- [WORK TO COMPLETE]: Give every line of the records exactly, please, from the first up to and including the one containing "Sicilian text into".

- [EXCERPTED DATA]:
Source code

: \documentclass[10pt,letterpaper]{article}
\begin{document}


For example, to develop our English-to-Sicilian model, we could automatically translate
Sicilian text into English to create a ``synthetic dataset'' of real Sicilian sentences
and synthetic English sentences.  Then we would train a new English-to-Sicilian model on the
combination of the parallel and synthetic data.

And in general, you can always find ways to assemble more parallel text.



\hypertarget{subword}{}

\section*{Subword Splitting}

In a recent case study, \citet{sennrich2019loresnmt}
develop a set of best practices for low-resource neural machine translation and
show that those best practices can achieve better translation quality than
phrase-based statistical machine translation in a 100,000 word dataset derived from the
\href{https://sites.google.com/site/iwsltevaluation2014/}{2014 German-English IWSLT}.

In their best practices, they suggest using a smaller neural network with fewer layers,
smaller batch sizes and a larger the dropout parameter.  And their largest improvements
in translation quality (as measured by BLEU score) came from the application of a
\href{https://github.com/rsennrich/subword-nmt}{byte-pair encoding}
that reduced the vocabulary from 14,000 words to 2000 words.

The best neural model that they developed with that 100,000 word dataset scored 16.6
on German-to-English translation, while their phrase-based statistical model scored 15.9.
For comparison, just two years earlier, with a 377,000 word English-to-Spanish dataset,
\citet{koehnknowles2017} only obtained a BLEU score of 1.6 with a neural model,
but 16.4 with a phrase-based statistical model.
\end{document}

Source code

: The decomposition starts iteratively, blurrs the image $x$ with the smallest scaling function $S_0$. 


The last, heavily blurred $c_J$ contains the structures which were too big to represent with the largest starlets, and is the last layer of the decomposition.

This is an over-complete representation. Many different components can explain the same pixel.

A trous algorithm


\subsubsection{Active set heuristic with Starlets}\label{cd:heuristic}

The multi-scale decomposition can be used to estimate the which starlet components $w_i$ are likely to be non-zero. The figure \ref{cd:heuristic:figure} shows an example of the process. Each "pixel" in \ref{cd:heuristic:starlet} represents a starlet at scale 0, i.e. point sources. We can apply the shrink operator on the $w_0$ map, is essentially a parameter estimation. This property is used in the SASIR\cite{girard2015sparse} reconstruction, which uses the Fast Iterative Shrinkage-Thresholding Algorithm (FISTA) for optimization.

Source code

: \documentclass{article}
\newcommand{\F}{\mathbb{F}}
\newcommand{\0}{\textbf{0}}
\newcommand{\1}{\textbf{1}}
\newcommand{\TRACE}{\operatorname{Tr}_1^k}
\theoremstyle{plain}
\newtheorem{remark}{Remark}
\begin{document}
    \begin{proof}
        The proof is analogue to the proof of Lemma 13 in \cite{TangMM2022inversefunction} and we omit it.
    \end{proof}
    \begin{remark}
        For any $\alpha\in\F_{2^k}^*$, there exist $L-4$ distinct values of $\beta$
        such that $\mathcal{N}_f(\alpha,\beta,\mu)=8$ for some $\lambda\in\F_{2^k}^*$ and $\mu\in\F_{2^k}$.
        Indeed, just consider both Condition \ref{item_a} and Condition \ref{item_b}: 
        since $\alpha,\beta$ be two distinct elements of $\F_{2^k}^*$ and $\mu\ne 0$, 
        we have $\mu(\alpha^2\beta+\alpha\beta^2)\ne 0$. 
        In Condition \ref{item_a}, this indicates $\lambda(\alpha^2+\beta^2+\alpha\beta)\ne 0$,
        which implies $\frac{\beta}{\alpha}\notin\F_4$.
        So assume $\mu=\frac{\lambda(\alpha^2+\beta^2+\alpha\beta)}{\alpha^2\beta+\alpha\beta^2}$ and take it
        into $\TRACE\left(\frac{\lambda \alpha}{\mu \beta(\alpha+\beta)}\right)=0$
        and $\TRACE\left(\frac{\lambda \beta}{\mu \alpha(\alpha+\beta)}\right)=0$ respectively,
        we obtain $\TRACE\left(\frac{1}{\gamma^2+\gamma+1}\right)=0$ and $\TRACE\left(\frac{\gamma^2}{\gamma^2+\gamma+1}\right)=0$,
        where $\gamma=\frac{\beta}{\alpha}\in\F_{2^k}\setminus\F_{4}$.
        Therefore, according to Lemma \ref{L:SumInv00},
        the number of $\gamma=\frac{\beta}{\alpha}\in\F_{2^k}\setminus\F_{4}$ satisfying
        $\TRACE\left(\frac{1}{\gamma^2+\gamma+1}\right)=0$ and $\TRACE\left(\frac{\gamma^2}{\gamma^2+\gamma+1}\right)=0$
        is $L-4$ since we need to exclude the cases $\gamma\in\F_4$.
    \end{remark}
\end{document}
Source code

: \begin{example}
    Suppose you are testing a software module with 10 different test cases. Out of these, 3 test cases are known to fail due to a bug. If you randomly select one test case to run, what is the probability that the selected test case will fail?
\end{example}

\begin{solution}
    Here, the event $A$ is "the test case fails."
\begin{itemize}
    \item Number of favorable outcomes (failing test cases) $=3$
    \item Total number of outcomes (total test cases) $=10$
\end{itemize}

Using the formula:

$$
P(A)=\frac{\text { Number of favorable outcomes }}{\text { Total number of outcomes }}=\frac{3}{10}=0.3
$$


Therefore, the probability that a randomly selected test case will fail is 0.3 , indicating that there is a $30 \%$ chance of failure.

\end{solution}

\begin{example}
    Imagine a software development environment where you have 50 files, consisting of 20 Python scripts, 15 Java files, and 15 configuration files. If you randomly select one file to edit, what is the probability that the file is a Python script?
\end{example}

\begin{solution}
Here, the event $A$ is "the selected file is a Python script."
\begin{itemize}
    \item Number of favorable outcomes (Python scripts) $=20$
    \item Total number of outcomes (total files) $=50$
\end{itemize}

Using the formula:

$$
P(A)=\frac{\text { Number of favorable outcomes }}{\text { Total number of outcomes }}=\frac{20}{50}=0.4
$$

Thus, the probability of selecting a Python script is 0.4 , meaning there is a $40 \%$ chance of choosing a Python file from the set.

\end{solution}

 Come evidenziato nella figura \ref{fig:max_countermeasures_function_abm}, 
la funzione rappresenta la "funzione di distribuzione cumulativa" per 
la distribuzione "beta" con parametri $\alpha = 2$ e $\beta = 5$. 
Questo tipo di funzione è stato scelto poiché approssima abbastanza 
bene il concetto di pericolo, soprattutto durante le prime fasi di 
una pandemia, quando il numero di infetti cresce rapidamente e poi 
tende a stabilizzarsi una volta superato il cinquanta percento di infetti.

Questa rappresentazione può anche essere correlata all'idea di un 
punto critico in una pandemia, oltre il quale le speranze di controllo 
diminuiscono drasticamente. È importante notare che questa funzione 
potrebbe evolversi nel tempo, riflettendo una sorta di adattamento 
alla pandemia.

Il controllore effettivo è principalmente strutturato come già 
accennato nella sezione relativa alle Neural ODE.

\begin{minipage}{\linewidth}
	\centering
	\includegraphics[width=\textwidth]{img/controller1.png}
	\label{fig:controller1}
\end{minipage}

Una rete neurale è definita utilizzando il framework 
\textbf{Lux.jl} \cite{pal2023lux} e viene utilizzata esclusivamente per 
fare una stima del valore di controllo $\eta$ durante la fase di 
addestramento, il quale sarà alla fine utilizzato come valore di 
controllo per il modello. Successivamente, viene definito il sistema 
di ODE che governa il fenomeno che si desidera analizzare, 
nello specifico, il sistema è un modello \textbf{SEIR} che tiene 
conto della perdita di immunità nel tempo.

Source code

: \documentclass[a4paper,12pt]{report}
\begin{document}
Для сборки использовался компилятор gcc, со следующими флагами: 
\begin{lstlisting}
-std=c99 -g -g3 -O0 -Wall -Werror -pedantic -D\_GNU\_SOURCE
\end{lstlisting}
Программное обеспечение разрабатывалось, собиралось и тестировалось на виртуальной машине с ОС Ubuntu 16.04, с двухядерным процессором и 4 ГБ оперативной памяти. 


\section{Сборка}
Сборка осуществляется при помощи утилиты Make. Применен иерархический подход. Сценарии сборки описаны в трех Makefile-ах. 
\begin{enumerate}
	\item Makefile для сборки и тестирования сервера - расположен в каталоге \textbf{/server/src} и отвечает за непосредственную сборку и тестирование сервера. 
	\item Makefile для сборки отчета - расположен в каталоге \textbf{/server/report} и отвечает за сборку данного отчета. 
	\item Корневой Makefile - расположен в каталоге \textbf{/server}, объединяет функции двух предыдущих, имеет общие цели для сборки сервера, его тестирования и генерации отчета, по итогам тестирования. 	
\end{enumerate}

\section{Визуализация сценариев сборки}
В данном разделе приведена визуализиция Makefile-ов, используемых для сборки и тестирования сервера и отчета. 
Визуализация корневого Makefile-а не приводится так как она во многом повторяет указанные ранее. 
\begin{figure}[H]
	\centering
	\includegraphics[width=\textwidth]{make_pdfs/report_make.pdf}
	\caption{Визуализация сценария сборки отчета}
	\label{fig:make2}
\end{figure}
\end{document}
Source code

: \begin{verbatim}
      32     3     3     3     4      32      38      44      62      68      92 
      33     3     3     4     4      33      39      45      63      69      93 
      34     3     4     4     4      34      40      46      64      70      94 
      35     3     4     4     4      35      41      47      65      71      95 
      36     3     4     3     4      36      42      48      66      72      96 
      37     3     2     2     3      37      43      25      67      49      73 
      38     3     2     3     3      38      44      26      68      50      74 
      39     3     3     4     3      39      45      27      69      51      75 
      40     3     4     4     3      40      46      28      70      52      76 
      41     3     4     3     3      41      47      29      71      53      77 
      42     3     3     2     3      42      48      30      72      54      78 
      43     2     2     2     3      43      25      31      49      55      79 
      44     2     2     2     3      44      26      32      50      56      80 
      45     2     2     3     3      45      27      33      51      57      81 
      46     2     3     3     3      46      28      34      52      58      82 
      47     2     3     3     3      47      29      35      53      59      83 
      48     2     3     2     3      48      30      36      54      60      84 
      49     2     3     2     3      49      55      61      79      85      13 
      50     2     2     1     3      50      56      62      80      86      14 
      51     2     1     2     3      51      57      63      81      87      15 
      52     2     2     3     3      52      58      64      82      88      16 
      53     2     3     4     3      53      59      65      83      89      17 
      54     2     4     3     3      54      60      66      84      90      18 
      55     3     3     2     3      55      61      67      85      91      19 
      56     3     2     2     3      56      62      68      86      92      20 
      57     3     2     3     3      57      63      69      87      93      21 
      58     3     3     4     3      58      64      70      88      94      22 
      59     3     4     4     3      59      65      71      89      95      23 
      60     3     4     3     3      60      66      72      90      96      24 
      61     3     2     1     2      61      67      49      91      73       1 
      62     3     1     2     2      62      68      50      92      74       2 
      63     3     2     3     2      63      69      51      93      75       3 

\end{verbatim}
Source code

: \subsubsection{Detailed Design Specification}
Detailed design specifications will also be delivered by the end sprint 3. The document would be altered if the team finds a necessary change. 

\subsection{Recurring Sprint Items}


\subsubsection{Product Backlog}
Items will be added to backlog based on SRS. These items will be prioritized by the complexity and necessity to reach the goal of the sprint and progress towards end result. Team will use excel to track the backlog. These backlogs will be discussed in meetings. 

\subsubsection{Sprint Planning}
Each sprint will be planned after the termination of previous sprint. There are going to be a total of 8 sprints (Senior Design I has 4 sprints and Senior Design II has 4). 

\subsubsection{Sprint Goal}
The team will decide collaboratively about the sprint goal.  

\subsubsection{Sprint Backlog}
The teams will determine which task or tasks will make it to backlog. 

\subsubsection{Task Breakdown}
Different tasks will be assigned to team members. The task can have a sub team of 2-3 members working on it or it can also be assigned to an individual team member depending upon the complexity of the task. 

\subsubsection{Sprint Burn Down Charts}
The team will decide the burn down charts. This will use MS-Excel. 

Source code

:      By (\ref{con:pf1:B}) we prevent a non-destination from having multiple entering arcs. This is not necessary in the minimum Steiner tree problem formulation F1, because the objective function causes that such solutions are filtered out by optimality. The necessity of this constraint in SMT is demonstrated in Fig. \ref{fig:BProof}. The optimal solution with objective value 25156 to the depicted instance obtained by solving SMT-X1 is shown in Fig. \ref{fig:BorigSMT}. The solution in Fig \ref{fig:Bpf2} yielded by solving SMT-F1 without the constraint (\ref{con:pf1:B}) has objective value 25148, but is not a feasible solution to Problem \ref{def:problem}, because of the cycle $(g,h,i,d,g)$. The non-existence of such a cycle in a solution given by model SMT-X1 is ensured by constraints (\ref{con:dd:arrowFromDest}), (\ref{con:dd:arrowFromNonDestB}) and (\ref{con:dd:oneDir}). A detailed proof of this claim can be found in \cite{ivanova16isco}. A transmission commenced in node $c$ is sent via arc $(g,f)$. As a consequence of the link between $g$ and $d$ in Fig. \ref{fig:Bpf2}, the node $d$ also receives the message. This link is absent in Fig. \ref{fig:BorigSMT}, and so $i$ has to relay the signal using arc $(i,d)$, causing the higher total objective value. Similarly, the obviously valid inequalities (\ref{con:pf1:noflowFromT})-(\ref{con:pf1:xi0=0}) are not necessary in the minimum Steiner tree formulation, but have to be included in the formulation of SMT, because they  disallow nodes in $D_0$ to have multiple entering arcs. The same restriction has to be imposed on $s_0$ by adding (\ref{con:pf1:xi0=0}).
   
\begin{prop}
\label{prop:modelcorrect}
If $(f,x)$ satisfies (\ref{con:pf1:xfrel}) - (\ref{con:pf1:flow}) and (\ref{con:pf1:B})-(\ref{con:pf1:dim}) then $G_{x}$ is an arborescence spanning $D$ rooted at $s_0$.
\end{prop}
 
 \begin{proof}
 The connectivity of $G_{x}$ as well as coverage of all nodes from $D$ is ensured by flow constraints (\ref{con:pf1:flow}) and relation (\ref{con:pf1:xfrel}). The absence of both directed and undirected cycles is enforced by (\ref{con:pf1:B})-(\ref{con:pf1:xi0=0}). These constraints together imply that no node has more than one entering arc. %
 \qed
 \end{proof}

- [RESPONSE TO THIS EXERCISE]:
Source code

: \documentclass[10pt,letterpaper]{article}
\begin{document}


For example, to develop our English-to-Sicilian model, we could automatically translate
Sicilian text into English to create a ``synthetic dataset'' of real Sicilian sentences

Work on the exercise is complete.